=== Data records ===

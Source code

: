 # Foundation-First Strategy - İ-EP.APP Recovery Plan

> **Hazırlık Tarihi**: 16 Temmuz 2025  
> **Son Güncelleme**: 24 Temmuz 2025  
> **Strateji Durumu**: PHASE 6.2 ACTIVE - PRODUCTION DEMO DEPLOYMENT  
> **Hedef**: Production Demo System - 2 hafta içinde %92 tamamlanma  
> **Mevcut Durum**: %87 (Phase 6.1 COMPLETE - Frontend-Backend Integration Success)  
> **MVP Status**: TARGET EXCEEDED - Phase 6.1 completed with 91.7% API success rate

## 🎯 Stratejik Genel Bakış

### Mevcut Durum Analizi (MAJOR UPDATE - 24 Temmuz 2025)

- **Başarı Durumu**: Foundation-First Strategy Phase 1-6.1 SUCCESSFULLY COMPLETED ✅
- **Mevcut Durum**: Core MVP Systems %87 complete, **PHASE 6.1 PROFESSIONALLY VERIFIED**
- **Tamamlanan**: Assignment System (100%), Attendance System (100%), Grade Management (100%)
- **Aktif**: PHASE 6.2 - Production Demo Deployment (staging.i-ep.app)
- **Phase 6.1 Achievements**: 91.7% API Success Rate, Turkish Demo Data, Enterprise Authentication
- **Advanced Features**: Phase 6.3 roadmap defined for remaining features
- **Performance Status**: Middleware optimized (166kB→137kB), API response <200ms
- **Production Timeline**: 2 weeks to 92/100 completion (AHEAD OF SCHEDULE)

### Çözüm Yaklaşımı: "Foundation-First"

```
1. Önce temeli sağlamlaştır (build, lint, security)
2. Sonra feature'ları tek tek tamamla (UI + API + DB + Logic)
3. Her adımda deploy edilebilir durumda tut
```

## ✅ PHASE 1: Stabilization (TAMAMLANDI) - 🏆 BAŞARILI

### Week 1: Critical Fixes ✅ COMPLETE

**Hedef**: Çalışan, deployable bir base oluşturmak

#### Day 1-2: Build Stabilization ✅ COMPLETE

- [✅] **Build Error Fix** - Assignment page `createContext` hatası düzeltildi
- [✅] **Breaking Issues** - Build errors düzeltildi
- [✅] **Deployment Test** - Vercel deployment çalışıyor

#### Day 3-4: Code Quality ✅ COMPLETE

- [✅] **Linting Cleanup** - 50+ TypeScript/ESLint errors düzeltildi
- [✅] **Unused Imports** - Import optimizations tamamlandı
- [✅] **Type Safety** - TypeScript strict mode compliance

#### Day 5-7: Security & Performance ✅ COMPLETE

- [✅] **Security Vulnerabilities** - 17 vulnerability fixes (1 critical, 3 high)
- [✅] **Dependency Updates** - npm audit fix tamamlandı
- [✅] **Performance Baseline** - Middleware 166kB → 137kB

===

* [What the task requires]: Reproduce the entries above in full and exactly.

* [Response to the exercise]:
Source code

: # Foundation-First Strategy - İ-EP.APP Recovery Plan

> **Hazırlık Tarihi**: 16 Temmuz 2025  
> **Son Güncelleme**: 24 Temmuz 2025  
> **Strateji Durumu**: PHASE 6.2 ACTIVE - PRODUCTION DEMO DEPLOYMENT  
> **Hedef**: Production Demo System - 2 hafta içinde %92 tamamlanma  
> **Mevcut Durum**: %87 (Phase 6.1 COMPLETE - Frontend-Backend Integration Success)  
> **MVP Status**: TARGET EXCEEDED - Phase 6.1 completed with 91.7% API success rate

## 🎯 Stratejik Genel Bakış

### Mevcut Durum Analizi (MAJOR UPDATE - 24 Temmuz 2025)

- **Başarı Durumu**: Foundation-First Strategy Phase 1-6.1 SUCCESSFULLY COMPLETED ✅
- **Mevcut Durum**: Core MVP Systems %87 complete, **PHASE 6.1 PROFESSIONALLY VERIFIED**
- **Tamamlanan**: Assignment System (100%), Attendance System (100%), Grade Management (100%)
- **Aktif**: PHASE 6.2 - Production Demo Deployment (staging.i-ep.app)
- **Phase 6.1 Achievements**: 91.7% API Success Rate, Turkish Demo Data, Enterprise Authentication
- **Advanced Features**: Phase 6.3 roadmap defined for remaining features
- **Performance Status**: Middleware optimized (166kB→137kB), API response <200ms
- **Production Timeline**: 2 weeks to 92/100 completion (AHEAD OF SCHEDULE)

### Çözüm Yaklaşımı: "Foundation-First"

```
1. Önce temeli sağlamlaştır (build, lint, security)
2. Sonra feature'ları tek tek tamamla (UI + API + DB + Logic)
3. Her adımda deploy edilebilir durumda tut
```

## ✅ PHASE 1: Stabilization (TAMAMLANDI) - 🏆 BAŞARILI

### Week 1: Critical Fixes ✅ COMPLETE

**Hedef**: Çalışan, deployable bir base oluşturmak

#### Day 1-2: Build Stabilization ✅ COMPLETE

- [✅] **Build Error Fix** - Assignment page `createContext` hatası düzeltildi
- [✅] **Breaking Issues** - Build errors düzeltildi
- [✅] **Deployment Test** - Vercel deployment çalışıyor

#### Day 3-4: Code Quality ✅ COMPLETE

- [✅] **Linting Cleanup** - 50+ TypeScript/ESLint errors düzeltildi
- [✅] **Unused Imports** - Import optimizations tamamlandı
- [✅] **Type Safety** - TypeScript strict mode compliance

#### Day 5-7: Security & Performance ✅ COMPLETE

- [✅] **Security Vulnerabilities** - 17 vulnerability fixes (1 critical, 3 high)
- [✅] **Dependency Updates** - npm audit fix tamamlandı
- [✅] **Performance Baseline** - Middleware 166kB → 137kB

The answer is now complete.